This is unfortunately common throughout all manufacturing, not just tools. Pioneer electronics does the same thing. They'll sell a model of stereo to an independent dealer, then sell the same model to Wally World, the only difference is the one at Wally World will be missing the last letter/number that the one at the independent dealer has. It's also missing a lot of features that only an independent dealer could identify. The identifier that nobody has mentioned, and what the manufacturers use to make sure they don't send a full feature saw to a bargain basement buyer is the UPC code. You can look at the UPC of a DW716 at Blowes/Home Despot and then look at the same model at a small local hardware store, and I guarantee they will all 3 be different.


----------



## The Coastal Craftsman (Jun 29, 2009)

i dont think its a case of one being a cheaper model for a cheaper store. i think its more of a case that dewalt change the design through the year and change things in the design of the tool. instead of giving it a complete different model number they say type 1/2/3/4. 

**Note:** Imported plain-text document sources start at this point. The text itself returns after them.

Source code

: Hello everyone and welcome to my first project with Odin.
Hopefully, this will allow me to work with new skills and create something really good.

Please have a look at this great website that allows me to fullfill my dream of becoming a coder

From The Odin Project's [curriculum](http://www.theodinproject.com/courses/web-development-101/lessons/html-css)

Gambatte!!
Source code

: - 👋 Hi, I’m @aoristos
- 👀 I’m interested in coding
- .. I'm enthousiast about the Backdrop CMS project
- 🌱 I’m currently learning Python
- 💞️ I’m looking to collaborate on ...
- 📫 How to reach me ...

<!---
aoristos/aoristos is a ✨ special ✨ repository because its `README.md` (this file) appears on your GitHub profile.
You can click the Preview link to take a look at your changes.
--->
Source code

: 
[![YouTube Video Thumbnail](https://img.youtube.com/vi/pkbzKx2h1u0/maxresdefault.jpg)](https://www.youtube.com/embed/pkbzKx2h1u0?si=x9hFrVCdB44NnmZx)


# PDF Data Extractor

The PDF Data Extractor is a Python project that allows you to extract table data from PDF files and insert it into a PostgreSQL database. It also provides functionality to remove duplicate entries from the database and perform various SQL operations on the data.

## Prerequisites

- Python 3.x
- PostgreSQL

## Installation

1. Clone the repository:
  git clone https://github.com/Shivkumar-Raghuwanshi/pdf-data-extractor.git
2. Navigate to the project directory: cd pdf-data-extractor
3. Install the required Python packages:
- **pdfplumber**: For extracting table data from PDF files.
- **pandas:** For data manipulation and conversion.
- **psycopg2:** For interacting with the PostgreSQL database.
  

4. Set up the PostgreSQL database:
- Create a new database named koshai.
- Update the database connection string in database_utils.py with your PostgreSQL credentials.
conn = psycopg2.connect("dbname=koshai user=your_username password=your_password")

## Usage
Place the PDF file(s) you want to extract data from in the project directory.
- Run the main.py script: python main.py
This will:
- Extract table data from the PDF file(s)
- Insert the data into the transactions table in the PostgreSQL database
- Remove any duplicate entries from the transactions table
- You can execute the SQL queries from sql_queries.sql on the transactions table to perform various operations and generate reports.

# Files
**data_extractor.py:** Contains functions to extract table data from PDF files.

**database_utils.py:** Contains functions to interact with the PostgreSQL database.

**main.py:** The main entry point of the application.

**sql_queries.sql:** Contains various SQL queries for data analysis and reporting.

The only difference i can tell the type 1 from the type 2 on my tile saw is mine has a different locking ring for the blade. other than that i cant see a difference on the parts list.


----------



## gowings (Nov 10, 2013)

From Dewalt
The DW716 Mitre Saw that you bought recently is a new model that no longer accepts the laser attachment. This change happened over the last eight months or so.


----------



## renov8r (Feb 16, 2013)

I've never noticed multiple saws with same model number here from DeWalt. I have noticed that they either give a different model to competitors and sometimes the design changes a little bit over the years. However, one thing that I've been told is that companies sometimes release multiple products with different model numbers and price point for competition. Only difference is where it is made. A prime example is Milwaukee and their sawzall. They have one for like 100-150 bucks which is made somewhere in asia and they have another model thats made somewhere else. Both have same specs, but its made to sell.


----------



## builditguy (Nov 10, 2013)

I don't have any proof, but I do believe companies produce products for larger box stores, to meet a price point. I suspect "big box store" goes to the manufacturer and says we want an 18volt, 1/2", drill, with a retail price of $***. Then the manufacturer make the product to meet that price point. 
I have no idea about the internal parts. I do see "compact 18v dewalt drills" on sale quite often. The batteries are small and have no markings. In those cases I think they are sticking a cheap battery with the drill to save money. Or more accurately to meet a price point.


----------



## TheGrizz (Sep 16, 2011)

I know that WalMart and Blowes do this, and I'm sure Home Despot does too. They go to a manufacturer, say we like product "X", and we want to sell it in our stores, and here's what we're going to pay you per unit. Then they walk away and let the manufacturer figure out how to make product "X" fit into that price because they want those multi million dollar orders from the big boxes. That way if the quality of the product is less at their stores, they're not to blame because they didn't tell the manufacturer how to make the product fit in that price point.


----------



## Warren (Feb 19, 2005)

TheGrizz said:


> I know that WalMart and Blowes do this, and I'm sure Home Despot does too. They go to a manufacturer, say we like product "X", and we want to sell it in our stores, and here's what we're going to pay you per unit. Then they walk away and let the manufacturer figure out how to make product "X" fit into that price because they want those multi million dollar orders from the big boxes. That way if the quality of the product is less at their stores, they're not to blame because they didn't tell the manufacturer how to make the product fit in that price point.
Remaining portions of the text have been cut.